Esa es la versión donde aparecen Buttercup, Westley, Vizzinio Fezzik, pero hasta llegar a ese otro principio, así es como quiso William Goldman empezar su libro, hablando de él y de su historia:  

Este es el libro que más me gusta de todo el mundo, aunque nunca lo he leído.

¿Cómo puede ser semejante cosa? Haré lo imposible por explicarlo. Cuando era niño, los libros no me interesaban nada. Detestaba leer, no se me daba nada bien y, además, ¿cómo dedicarme a la lectura cuando había montones de juegos esperándome? El baloncesto, el béisbol, las canicas: era incansable.

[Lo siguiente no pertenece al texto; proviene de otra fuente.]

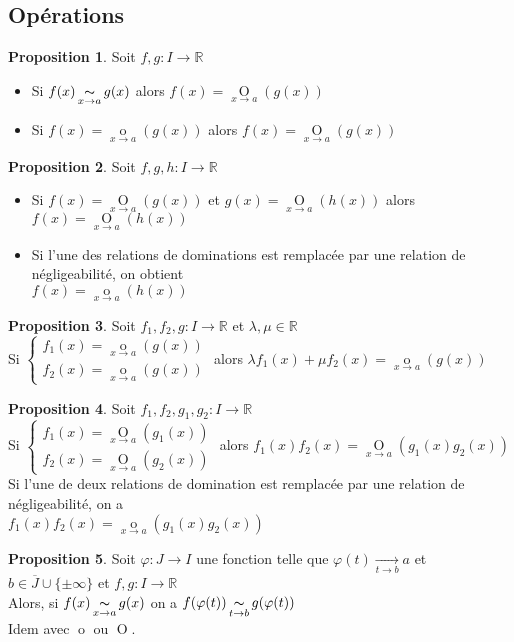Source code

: \documentclass[10pt,a4paper]{article}
\theoremstyle{definition}
\newtheorem{proposition}{Proposition}[section]
\DeclareMathOperator*{\eqv}{\thicksim}
\DeclareMathOperator*{\negl}{o}
\DeclareMathOperator*{\dom}{O}
\begin{document}
\subsection{Opérations}
\begin{proposition}
Soit $f,g: I \to \mathbb{R}$
\begin{itemize}
\item Si $f(x) \eqv\limits_{x \to a} g(x)$ alors $f(x) = \dom\limits_{x \to a}(g(x))$
\item Si $f(x) = \negl\limits_{x \to a}(g(x))$ alors $f(x) = \dom\limits_{x \to a}(g(x))$
\end{itemize}
\end{proposition}
\begin{proposition}
Soit $f,g,h: I \to \mathbb{R}$
\begin{itemize}
\item Si $f(x) = \dom\limits_{x \to a}(g(x))$ et $g(x) = \dom\limits_{x \to a}(h(x))$ alors $f(x) = \dom\limits_{x \to a}(h(x))$
\item Si l'une des relations de dominations est remplacée par une relation de négligeabilité, on obtient \\
$f(x) = \negl\limits_{x \to a}(h(x))$
\end{itemize}
\end{proposition}
\begin{proposition}
Soit $f_1, f_2, g: I \to \mathbb{R}$ et $\lambda, \mu \in \mathbb{R}$ \\
Si $\begin{cases}
f_1(x) = \negl\limits_{x \to a}(g(x)) \\
f_2(x) = \negl\limits_{x \to a}(g(x))
\end{cases}$ alors $\lambda f_1(x) + \mu f_2(x) = \negl\limits_{x \to a}(g(x))$
\end{proposition}
\begin{proposition}
Soit $f_1, f_2, g_1, g_2: I \to \mathbb{R}$ \\
Si $\begin{cases}
f_1(x) = \dom\limits_{x \to a}(g_1(x)) \\
f_2(x) = \dom\limits_{x \to a}(g_2(x))
\end{cases}$ alors $f_1(x) f_2(x) = \dom\limits_{x \to a}(g_1(x) g_2(x))$ \\
Si l'une de deux relations de domination est remplacée par une relation de négligeabilité, on a \\
$f_1(x) f_2(x) = \negl\limits_{x \to a}(g_1(x) g_2(x))$
\end{proposition}
\begin{proposition}
Soit $\varphi: J \to I$ une fonction telle que $\varphi(t) \xrightarrow[t \to b]{} a$ et $b \in \overline{J} \cup \{ \pm\infty \}$ et $f, g: I \to \mathbb{R}$ \\
Alors, si $f(x) \eqv\limits_{x \to a} g(x)$ on a $f(\varphi(t)) \eqv\limits_{t \to b} g(\varphi(t))$ \\
Idem avec $\negl$ ou $\dom$.
\end{proposition}
\end{document}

Incluso llegué a ser bastante bueno. Si me daban una pelota y un patio vacío, era capaz de inventarme triunfos en el último segundo, triunfos que hacían saltar las lágrimas. El colegio era una tortura. La señorita Roginski, que fue mi maestra desde los cursos tercero al quinto, no paraba de decirle a mi madre: «Tengo la impresión de que Billy no se esfuerza lo suficiente». O: «Cuando le pongo un examen, Billy lo hace realmente muy bien, sobre todo si tenemos en cuenta su actitud en clase». O, con más frecuencia: «Señora Goldman, no sé qué vamos hacer con Billy».

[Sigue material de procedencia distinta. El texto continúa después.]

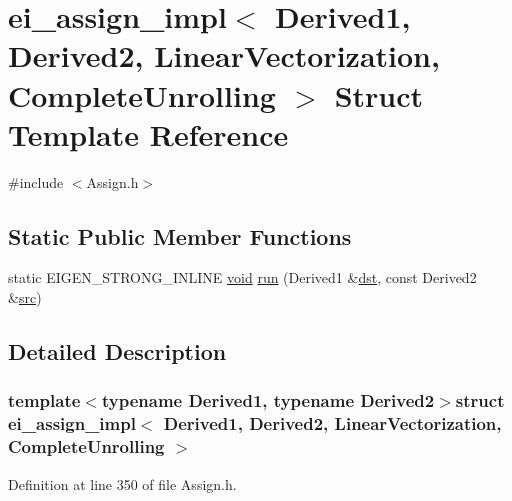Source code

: \hypertarget{structei__assign__impl_3_01_derived1_00_01_derived2_00_01_linear_vectorization_00_01_complete_unrolling_01_4}{\section{ei\-\_\-assign\-\_\-impl$<$ Derived1, Derived2, Linear\-Vectorization, Complete\-Unrolling $>$ Struct Template Reference}
\label{structei__assign__impl_3_01_derived1_00_01_derived2_00_01_linear_vectorization_00_01_complete_unrolling_01_4}
}


{\ttfamily \#include $<$Assign.\-h$>$}

\subsection*{Static Public Member Functions}
\begin{DoxyCompactItemize}
\item 
static E\-I\-G\-E\-N\-\_\-\-S\-T\-R\-O\-N\-G\-\_\-\-I\-N\-L\-I\-N\-E \hyperlink{group___u_a_v_objects_plugin_ga444cf2ff3f0ecbe028adce838d373f5c}{void} \hyperlink{structei__assign__impl_3_01_derived1_00_01_derived2_00_01_linear_vectorization_00_01_complete_unrolling_01_4_ad40d6b80bc1464ceb2436bd9dfbfa150}{run} (Derived1 \&\hyperlink{glext_8h_a92034251bfd455d524a9b5610cddba00}{dst}, const Derived2 \&\hyperlink{glext_8h_a72e0fdf0f845ded60b1fada9e9195cd7}{src})
\end{DoxyCompactItemize}


\subsection{Detailed Description}
\subsubsection*{template$<$typename Derived1, typename Derived2$>$struct ei\-\_\-assign\-\_\-impl$<$ Derived1, Derived2, Linear\-Vectorization, Complete\-Unrolling $>$}



Definition at line 350 of file Assign.\-h.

«¿Qué vamos a hacer con Billy?». Esa pregunta me persiguió durante aquellos primeros diez años. Fingía que no me importaba, pero en el fondo me sentía petrificado. Todo el mundo y todas las cosas me dejaban de lado. No tenía amigos de verdad, ni una sola persona que compartiera conmigo mi desmesurado interés

por los deportes. Parecía ocupado, muy ocupado, pero supongo que, de apurarme, habría reconocido que, a pesar de tanto frenesí, me encontraba muy solo.

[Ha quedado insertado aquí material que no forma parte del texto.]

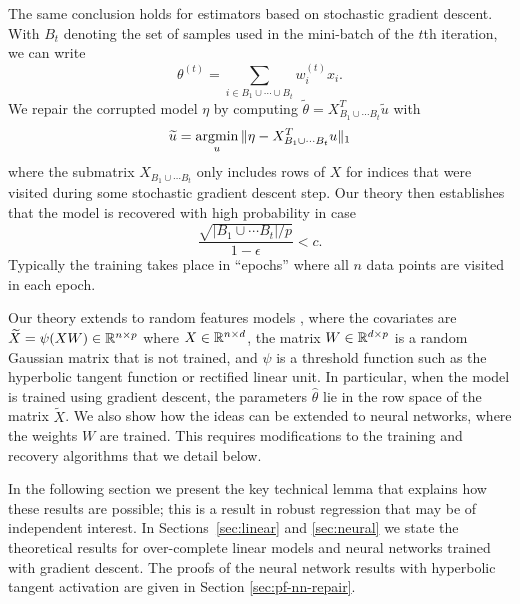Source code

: The same conclusion holds for estimators based on stochastic gradient descent. With $B_t$ denoting the set of samples used in the mini-batch of the $t$th iteration, we can write
\begin{equation}
  \theta^{(t)} = \sum_{i\in B_1\cup\cdots\cup B_t} w_i^{(t)} x_i.
\end{equation}
We repair the corrupted model $\eta$ by computing $\tilde \theta = X^T_{B_1\cup \cdots B_t} \tilde u$ with
\begin{equation}
  \tilde u = \argmin_u \| \eta - X^T_{B_1\cup \cdots B_t} u\|_1
\end{equation}
where the submatrix $X_{B_1\cup\cdots B_t}$ only includes rows of $X$ for indices that were visited during some stochastic
gradient descent step. Our theory then establishes that the model is recovered with high probability in case
\begin{equation}
  \frac{\sqrt{{|B_1 \cup \cdots B_t|}/{p}}}{1-\epsilon} < c.
\end{equation}
Typically the training takes place in ``epochs'' where all $n$ data points are visited in each epoch.

 Our theory extends to random features models \citep{rahimi2008}, where the covariates are $\widetilde X = \psi(X W)\in \mathbb{R}^{n\times p}$ where $X\in\mathbb{R}^{n\times d}$, the matrix $W\in\mathbb{R}^{d\times p}$ is a random Gaussian matrix that is not trained, and $\psi$ is a threshold function such as the hyperbolic tangent function or rectified linear unit. In particular, when the model is trained using gradient descent, the parameters $\hat\theta$ lie in the row
space of the matrix $\tilde X$. We also show how the ideas can be extended to neural networks, where the weights $W$ are trained. This requires modifications to the training and recovery algorithms that we detail below.

In the following section we present the key technical lemma that explains how these results are possible; this is a result in robust regression that may be of independent interest. In Sections~\ref{sec:linear} and \ref{sec:neural} we state the theoretical results for over-complete linear models and neural networks trained with gradient descent. The proofs of the neural network results with hyperbolic tangent activation are given in Section \ref{sec:pf-nn-repair}.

—¿Qué vamos a hacer contigo, Billy?

—No lo sé, señorita Roginski.

—¿Cómo es posible que suspendieras esta prueba de lectura?

Yo misma te he escuchado utilizar cada palabra con mis propios oídos.

—Lo siento, señorita Roginski. A lo mejor es porque no estaba pensando.

—Siempre estás pensando, Billy. La cuestión es que no estabas pensando en la prueba de lectura.

Lo único que podía hacer era asentir.

—¿Qué ha ocurrido esta vez?

—No lo sé. No me acuerdo.

—¿Estarías otra vez pensando en Stanley Hack?

(Stanley Hack era el tercer base de los Cubs de esa y muchas otras temporadas. Lo había visto jugar en una ocasión, desde las gradas, e incluso a esa distancia tenía la sonrisa más dulce que había visto jamás; hasta el día de hoy, juraría que me sonrió varias veces. Lo adoraba. Además, bateaba como los dioses).

—No, en Bronko Nagurski. Es un jugador de fútbol. Un gran jugador, y el periódico de anoche decía que a lo mejor vuelve a jugar otra vez para los Bears. Se retiró cuando yo era pequeño. Pero si volviera y si yo lograse que alguien me llevase a un partido, podría verlo jugar y, a lo mejor, si quien me llevara lo conociese, tal vez lograría que me lo presentasen después, y a lo mejor, si tuviese hambre, podría invitarle a un bocadillo de los míos. Trataba de imaginarme qué tipo de bocadillo le gustaría a Bronko Nagurski.

La señorita Roginski se hundió en el asiento.

—Tienes una imaginación soberbia, Billy.
No sé qué le contesté. Probablemente «gracias» o algo por el estilo.

—Aunque no logras sacarle partido —prosiguió—. ¿Por qué será?